• [Task]:
Please reproduce each of the following entries exactly.

• [Data extracts]:
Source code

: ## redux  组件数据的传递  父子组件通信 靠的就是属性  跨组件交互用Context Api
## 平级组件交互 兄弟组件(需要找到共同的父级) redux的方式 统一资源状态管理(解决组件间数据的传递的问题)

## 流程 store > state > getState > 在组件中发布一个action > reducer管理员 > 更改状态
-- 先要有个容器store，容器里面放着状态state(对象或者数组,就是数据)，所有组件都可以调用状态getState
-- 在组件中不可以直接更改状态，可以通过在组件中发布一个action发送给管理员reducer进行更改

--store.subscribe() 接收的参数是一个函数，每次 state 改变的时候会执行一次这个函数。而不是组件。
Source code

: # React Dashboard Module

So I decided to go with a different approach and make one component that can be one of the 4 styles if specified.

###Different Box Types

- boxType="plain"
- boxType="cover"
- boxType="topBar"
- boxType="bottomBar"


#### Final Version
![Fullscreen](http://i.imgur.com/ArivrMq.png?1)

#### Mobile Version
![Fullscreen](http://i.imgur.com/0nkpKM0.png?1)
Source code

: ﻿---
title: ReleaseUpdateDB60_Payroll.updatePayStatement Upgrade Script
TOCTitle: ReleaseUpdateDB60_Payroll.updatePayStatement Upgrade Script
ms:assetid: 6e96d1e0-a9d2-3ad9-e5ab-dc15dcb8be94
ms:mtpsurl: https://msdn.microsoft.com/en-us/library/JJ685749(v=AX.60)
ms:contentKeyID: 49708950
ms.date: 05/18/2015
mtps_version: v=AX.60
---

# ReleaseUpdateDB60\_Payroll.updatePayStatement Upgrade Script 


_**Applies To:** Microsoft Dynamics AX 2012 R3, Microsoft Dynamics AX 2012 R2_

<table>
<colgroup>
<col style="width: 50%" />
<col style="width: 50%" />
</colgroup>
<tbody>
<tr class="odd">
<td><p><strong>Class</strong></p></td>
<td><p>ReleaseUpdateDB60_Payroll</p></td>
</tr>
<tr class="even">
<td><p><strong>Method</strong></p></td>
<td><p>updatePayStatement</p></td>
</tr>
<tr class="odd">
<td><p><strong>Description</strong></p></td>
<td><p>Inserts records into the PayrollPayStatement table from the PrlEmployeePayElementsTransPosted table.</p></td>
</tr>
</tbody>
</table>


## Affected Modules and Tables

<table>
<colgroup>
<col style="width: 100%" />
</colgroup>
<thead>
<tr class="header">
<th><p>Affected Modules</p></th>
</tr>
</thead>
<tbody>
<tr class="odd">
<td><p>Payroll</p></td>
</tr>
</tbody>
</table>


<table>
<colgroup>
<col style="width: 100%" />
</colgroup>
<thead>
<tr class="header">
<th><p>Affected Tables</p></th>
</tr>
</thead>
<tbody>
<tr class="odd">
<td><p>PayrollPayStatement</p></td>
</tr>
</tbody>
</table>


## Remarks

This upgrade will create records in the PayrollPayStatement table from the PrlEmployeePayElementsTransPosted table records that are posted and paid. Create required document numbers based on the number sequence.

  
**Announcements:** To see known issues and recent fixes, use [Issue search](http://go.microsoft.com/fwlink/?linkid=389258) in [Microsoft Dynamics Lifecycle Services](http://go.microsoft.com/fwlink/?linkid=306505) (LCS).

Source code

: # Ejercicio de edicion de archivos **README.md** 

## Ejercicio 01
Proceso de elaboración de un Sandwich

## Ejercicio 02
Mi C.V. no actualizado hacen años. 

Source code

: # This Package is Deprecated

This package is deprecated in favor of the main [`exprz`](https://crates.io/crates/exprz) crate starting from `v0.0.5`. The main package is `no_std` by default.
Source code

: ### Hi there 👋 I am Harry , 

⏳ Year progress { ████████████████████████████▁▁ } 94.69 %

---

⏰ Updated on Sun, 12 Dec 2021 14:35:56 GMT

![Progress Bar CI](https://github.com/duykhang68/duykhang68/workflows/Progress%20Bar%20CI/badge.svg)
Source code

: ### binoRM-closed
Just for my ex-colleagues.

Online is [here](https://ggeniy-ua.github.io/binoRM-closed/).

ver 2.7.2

• [Reply]:
Source code

: ## redux  组件数据的传递  父子组件通信 靠的就是属性  跨组件交互用Context Api
## 平级组件交互 兄弟组件(需要找到共同的父级) redux的方式 统一资源状态管理(解决组件间数据的传递的问题)

## 流程 store > state > getState > 在组件中发布一个action > reducer管理员 > 更改状态
-- 先要有个容器store，容器里面放着状态state(对象或者数组,就是数据)，所有组件都可以调用状态getState
-- 在组件中不可以直接更改状态，可以通过在组件中发布一个action发送给管理员reducer进行更改

--store.subscribe() 接收的参数是一个函数，每次 state 改变的时候会执行一次这个函数。而不是组件。
Source code

: # React Dashboard Module

So I decided to go with a different approach and make one component that can be one of the 4 styles if specified.

###Different Box Types

- boxType="plain"
- boxType="cover"
- boxType="topBar"
- boxType="bottomBar"


#### Final Version
![Fullscreen](http://i.imgur.com/ArivrMq.png?1)

#### Mobile Version
![Fullscreen](http://i.imgur.com/0nkpKM0.png?1)
Source code

: ﻿---
title: ReleaseUpdateDB60_Payroll.updatePayStatement Upgrade Script
TOCTitle: ReleaseUpdateDB60_Payroll.updatePayStatement Upgrade Script
ms:assetid: 6e96d1e0-a9d2-3ad9-e5ab-dc15dcb8be94
ms:mtpsurl: https://msdn.microsoft.com/en-us/library/JJ685749(v=AX.60)
ms:contentKeyID: 49708950
ms.date: 05/18/2015
mtps_version: v=AX.60
---

# ReleaseUpdateDB60\_Payroll.updatePayStatement Upgrade Script 


_**Applies To:** Microsoft Dynamics AX 2012 R3, Microsoft Dynamics AX 2012 R2_

<table>
<colgroup>
<col style="width: 50%" />
<col style="width: 50%" />
</colgroup>
<tbody>
<tr class="odd">
<td><p><strong>Class</strong></p></td>
<td><p>ReleaseUpdateDB60_Payroll</p></td>
</tr>
<tr class="even">
<td><p><strong>Method</strong></p></td>
<td><p>updatePayStatement</p></td>
</tr>
<tr class="odd">
<td><p><strong>Description</strong></p></td>
<td><p>Inserts records into the PayrollPayStatement table from the PrlEmployeePayElementsTransPosted table.</p></td>
</tr>
</tbody>
</table>


## Affected Modules and Tables

<table>
<colgroup>
<col style="width: 100%" />
</colgroup>
<thead>
<tr class="header">
<th><p>Affected Modules</p></th>
</tr>
</thead>
<tbody>
<tr class="odd">
<td><p>Payroll</p></td>
</tr>
</tbody>
</table>


<table>
<colgroup>
<col style="width: 100%" />
</colgroup>
<thead>
<tr class="header">
<th><p>Affected Tables</p></th>
</tr>
</thead>
<tbody>
<tr class="odd">
<td><p>PayrollPayStatement</p></td>
</tr>
</tbody>
</table>


## Remarks

This upgrade will create records in the PayrollPayStatement table from the PrlEmployeePayElementsTransPosted table records that are posted and paid. Create required document numbers based on the number sequence.

  
**Announcements:** To see known issues and recent fixes, use [Issue search](http://go.microsoft.com/fwlink/?linkid=389258) in [Microsoft Dynamics Lifecycle Services](http://go.microsoft.com/fwlink/?linkid=306505) (LCS).

Source code

: # Ejercicio de edicion de archivos **README.md** 

## Ejercicio 01
Proceso de elaboración de un Sandwich

## Ejercicio 02
Mi C.V. no actualizado hacen años. 

Source code

: # This Package is Deprecated

This package is deprecated in favor of the main [`exprz`](https://crates.io/crates/exprz) crate starting from `v0.0.5`. The main package is `no_std` by default.
Source code

: ### Hi there 👋 I am Harry , 

⏳ Year progress { ████████████████████████████▁▁ } 94.69 %

---

⏰ Updated on Sun, 12 Dec 2021 14:35:56 GMT

![Progress Bar CI](https://github.com/duykhang68/duykhang68/workflows/Progress%20Bar%20CI/badge.svg)
Source code

: ### binoRM-closed
Just for my ex-colleagues.

Online is [here](https://ggeniy-ua.github.io/binoRM-closed/).

ver 2.7.2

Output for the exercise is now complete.